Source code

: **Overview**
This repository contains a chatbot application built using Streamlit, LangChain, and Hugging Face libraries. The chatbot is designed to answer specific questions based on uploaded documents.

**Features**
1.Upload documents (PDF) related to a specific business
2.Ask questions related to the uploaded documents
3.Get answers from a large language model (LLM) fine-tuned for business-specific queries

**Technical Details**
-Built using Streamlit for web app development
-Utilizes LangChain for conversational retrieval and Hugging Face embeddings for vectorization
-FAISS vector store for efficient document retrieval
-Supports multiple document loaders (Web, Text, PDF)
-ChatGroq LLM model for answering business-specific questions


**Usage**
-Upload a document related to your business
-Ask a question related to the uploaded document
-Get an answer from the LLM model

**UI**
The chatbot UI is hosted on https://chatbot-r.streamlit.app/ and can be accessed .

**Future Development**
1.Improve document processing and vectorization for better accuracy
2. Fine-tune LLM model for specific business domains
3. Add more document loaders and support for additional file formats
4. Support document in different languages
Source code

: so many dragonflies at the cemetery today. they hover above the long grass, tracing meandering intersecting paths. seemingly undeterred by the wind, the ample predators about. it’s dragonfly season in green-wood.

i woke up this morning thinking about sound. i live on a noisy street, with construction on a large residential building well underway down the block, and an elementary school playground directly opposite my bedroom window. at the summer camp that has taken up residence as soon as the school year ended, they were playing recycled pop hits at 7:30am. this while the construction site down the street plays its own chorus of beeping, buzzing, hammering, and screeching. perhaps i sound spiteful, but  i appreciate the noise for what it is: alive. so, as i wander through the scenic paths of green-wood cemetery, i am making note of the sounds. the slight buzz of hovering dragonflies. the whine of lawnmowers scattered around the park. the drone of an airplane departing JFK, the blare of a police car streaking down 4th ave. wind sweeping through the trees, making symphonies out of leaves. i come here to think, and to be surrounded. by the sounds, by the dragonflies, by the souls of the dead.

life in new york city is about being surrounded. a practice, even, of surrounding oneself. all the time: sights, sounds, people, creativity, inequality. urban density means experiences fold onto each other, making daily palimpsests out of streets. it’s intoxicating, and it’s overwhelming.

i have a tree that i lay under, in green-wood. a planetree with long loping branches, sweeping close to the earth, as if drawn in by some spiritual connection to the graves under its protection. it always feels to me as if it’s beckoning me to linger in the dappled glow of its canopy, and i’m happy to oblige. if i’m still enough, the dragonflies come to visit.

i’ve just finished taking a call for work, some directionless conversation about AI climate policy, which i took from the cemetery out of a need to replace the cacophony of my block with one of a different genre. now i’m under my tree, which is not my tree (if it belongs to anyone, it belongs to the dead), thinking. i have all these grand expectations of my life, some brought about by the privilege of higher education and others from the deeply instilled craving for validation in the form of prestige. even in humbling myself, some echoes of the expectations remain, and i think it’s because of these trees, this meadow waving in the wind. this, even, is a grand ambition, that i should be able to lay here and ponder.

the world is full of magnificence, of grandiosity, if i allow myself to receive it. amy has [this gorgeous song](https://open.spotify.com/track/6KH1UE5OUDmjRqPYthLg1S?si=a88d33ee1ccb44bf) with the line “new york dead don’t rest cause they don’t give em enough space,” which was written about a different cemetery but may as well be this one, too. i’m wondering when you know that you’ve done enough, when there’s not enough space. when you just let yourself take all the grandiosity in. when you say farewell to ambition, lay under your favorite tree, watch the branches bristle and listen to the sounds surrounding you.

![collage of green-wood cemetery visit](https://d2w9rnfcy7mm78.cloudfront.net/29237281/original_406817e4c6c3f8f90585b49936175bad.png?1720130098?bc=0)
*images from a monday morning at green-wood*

-.-.-

**Task details:** Please copy out every entry exactly, with nothing omitted.

**Answer to this exercise:**
Source code

: **Overview**
This repository contains a chatbot application built using Streamlit, LangChain, and Hugging Face libraries. The chatbot is designed to answer specific questions based on uploaded documents.

**Features**
1.Upload documents (PDF) related to a specific business
2.Ask questions related to the uploaded documents
3.Get answers from a large language model (LLM) fine-tuned for business-specific queries

**Technical Details**
-Built using Streamlit for web app development
-Utilizes LangChain for conversational retrieval and Hugging Face embeddings for vectorization
-FAISS vector store for efficient document retrieval
-Supports multiple document loaders (Web, Text, PDF)
-ChatGroq LLM model for answering business-specific questions


**Usage**
-Upload a document related to your business
-Ask a question related to the uploaded document
-Get an answer from the LLM model

**UI**
The chatbot UI is hosted on https://chatbot-r.streamlit.app/ and can be accessed .

**Future Development**
1.Improve document processing and vectorization for better accuracy
2. Fine-tune LLM model for specific business domains
3. Add more document loaders and support for additional file formats
4. Support document in different languages
Source code

: so many dragonflies at the cemetery today. they hover above the long grass, tracing meandering intersecting paths. seemingly undeterred by the wind, the ample predators about. it’s dragonfly season in green-wood.

i woke up this morning thinking about sound. i live on a noisy street, with construction on a large residential building well underway down the block, and an elementary school playground directly opposite my bedroom window. at the summer camp that has taken up residence as soon as the school year ended, they were playing recycled pop hits at 7:30am. this while the construction site down the street plays its own chorus of beeping, buzzing, hammering, and screeching. perhaps i sound spiteful, but  i appreciate the noise for what it is: alive. so, as i wander through the scenic paths of green-wood cemetery, i am making note of the sounds. the slight buzz of hovering dragonflies. the whine of lawnmowers scattered around the park. the drone of an airplane departing JFK, the blare of a police car streaking down 4th ave. wind sweeping through the trees, making symphonies out of leaves. i come here to think, and to be surrounded. by the sounds, by the dragonflies, by the souls of the dead.

life in new york city is about being surrounded. a practice, even, of surrounding oneself. all the time: sights, sounds, people, creativity, inequality. urban density means experiences fold onto each other, making daily palimpsests out of streets. it’s intoxicating, and it’s overwhelming.

i have a tree that i lay under, in green-wood. a planetree with long loping branches, sweeping close to the earth, as if drawn in by some spiritual connection to the graves under its protection. it always feels to me as if it’s beckoning me to linger in the dappled glow of its canopy, and i’m happy to oblige. if i’m still enough, the dragonflies come to visit.

i’ve just finished taking a call for work, some directionless conversation about AI climate policy, which i took from the cemetery out of a need to replace the cacophony of my block with one of a different genre. now i’m under my tree, which is not my tree (if it belongs to anyone, it belongs to the dead), thinking. i have all these grand expectations of my life, some brought about by the privilege of higher education and others from the deeply instilled craving for validation in the form of prestige. even in humbling myself, some echoes of the expectations remain, and i think it’s because of these trees, this meadow waving in the wind. this, even, is a grand ambition, that i should be able to lay here and ponder.

the world is full of magnificence, of grandiosity, if i allow myself to receive it. amy has [this gorgeous song](https://open.spotify.com/track/6KH1UE5OUDmjRqPYthLg1S?si=a88d33ee1ccb44bf) with the line “new york dead don’t rest cause they don’t give em enough space,” which was written about a different cemetery but may as well be this one, too. i’m wondering when you know that you’ve done enough, when there’s not enough space. when you just let yourself take all the grandiosity in. when you say farewell to ambition, lay under your favorite tree, watch the branches bristle and listen to the sounds surrounding you.

![collage of green-wood cemetery visit](https://d2w9rnfcy7mm78.cloudfront.net/29237281/original_406817e4c6c3f8f90585b49936175bad.png?1720130098?bc=0)
*images from a monday morning at green-wood*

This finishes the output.